La denuncia del capogruppo regionale della Lega verte sull’immobilità della Regione Puglia: «Non accetteremo che Taranto resti ancora esclusa e dimenticata». Emiliano e la sua giunta devono prendere parte al tavolo tecnico con il ministero

Giacomo Conserva, capogruppo regionale della Lega, si è espresso sul futuro del collegamento Frecciarossa Taranto–Roma, il cui contratto scadrà il 30 settembre. Sulla questione, denuncia Conserva, la Regione Puglia non è mai stata interessata. Dall’altro lato la Basilicata è da tempo a lavoro per migliorare la linea, ha già un tavolo tecnico con il ministero dei trasporti e Trenitalia.

Conserva sottolinea che l’atteggiamento disinteressato della Regione, al servizio Frecciarossa, non fa altro che confermare che a Taranto venga dato un ruolo marginale nelle scelte strategiche della Regione. Il capogruppo sostiene che questa immobilità della Puglia sia inaccettabile, sono anni in cui la differenza tra Puglia e Basilicata è nettamente visibile.

Sempre Conserva, a dimostrazione della diversità tra le due regioni, sottolinea che la Basilicata sostiene economicamente il servizio Frecciarossa ormai da anni. Al contrario la Regione Puglia non ha mai versato denaro per la gestione. Il capogruppo ha affermato: «Nonostante sia direttamente interessata la Regione pensa solo a un servizio a mercato, cioè coperto dai biglietti». In tutto questo però i flussi dei passeggieri non sono sufficienti, quindi la Puglia deve necessariamente prendere accordi con il ministero e la Basilicata al tavolo tecnico.

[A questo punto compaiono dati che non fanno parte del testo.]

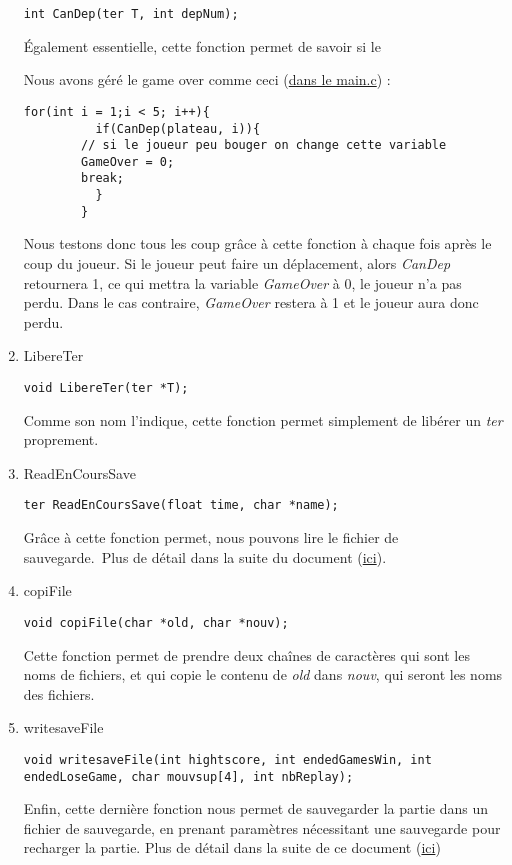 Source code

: \documentclass[letter]{article}
\begin{document}
\begin{enumerate}
\begin{verbatim}
int CanDep(ter T, int depNum);
\end{verbatim}

Également essentielle, cette fonction permet de savoir si le

Nous avons géré le game over comme ceci (\href{main.c}{dans le main.c}) :
\begin{verbatim}
for(int i = 1;i < 5; i++){
	      if(CanDep(plateau, i)){
		// si le joueur peu bouger on change cette variable
		GameOver = 0;
		break;
	      }
	    }
\end{verbatim}

Nous testons donc tous les coup grâce à cette fonction à chaque fois après le coup du joueur. Si le joueur peut faire un déplacement, alors \emph{CanDep} retournera 1, ce qui mettra la variable \emph{GameOver} à 0, le joueur n'a pas perdu. Dans le cas contraire, \emph{GameOver} restera à 1 et le joueur aura donc perdu.

\item LibereTer
\label{sec:orga1798dd}

\begin{verbatim}
void LibereTer(ter *T);
\end{verbatim}

Comme son nom l'indique, cette fonction permet simplement de libérer un \emph{ter} proprement.

\item ReadEnCoursSave
\label{sec:org2ded51b}


\begin{verbatim}
ter ReadEnCoursSave(float time, char *name);
\end{verbatim}


Grâce à cette fonction permet, nous pouvons lire le fichier de sauvegarde. Plus de détail dans la suite du document (\hyperref[sec:orgcf11b20]{ici}).

\item copiFile
\label{sec:orga17698c}

\begin{verbatim}
void copiFile(char *old, char *nouv);
\end{verbatim}

Cette fonction permet de prendre deux chaînes de caractères qui sont les noms de fichiers, et qui copie le contenu de \emph{old} dans \emph{nouv}, qui seront les noms des fichiers.

\item writesaveFile
\label{sec:orga53634a}


\begin{verbatim}
void writesaveFile(int hightscore, int endedGamesWin, int endedLoseGame, char mouvsup[4], int nbReplay);
\end{verbatim}

Enfin, cette dernière fonction nous permet de sauvegarder la partie dans un fichier de sauvegarde, en prenant paramètres nécessitant une sauvegarde pour recharger la partie. Plus
de détail dans la suite de ce document (\hyperref[sec:orgcf11b20]{ici})
\end{enumerate}
\end{document}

Conserva accusa Emiliano e la giunta di non occuparsi di Taranto e delle sue esigenze, in questo modo non si fa altro che lasciare il territorio indietro. La regione è da troppi anni isolata dal servizio Frecciarossa, è un diritto dei cittadini, sottolinea Conserva, avere la possibilità di usufruirne. Aggiungendo poi: «Non basta annunciare grandi eventi: i Giochi del Mediterraneo 2026 saranno una vetrina, ma Taranto ha bisogno di collegamenti moderni ogni giorno».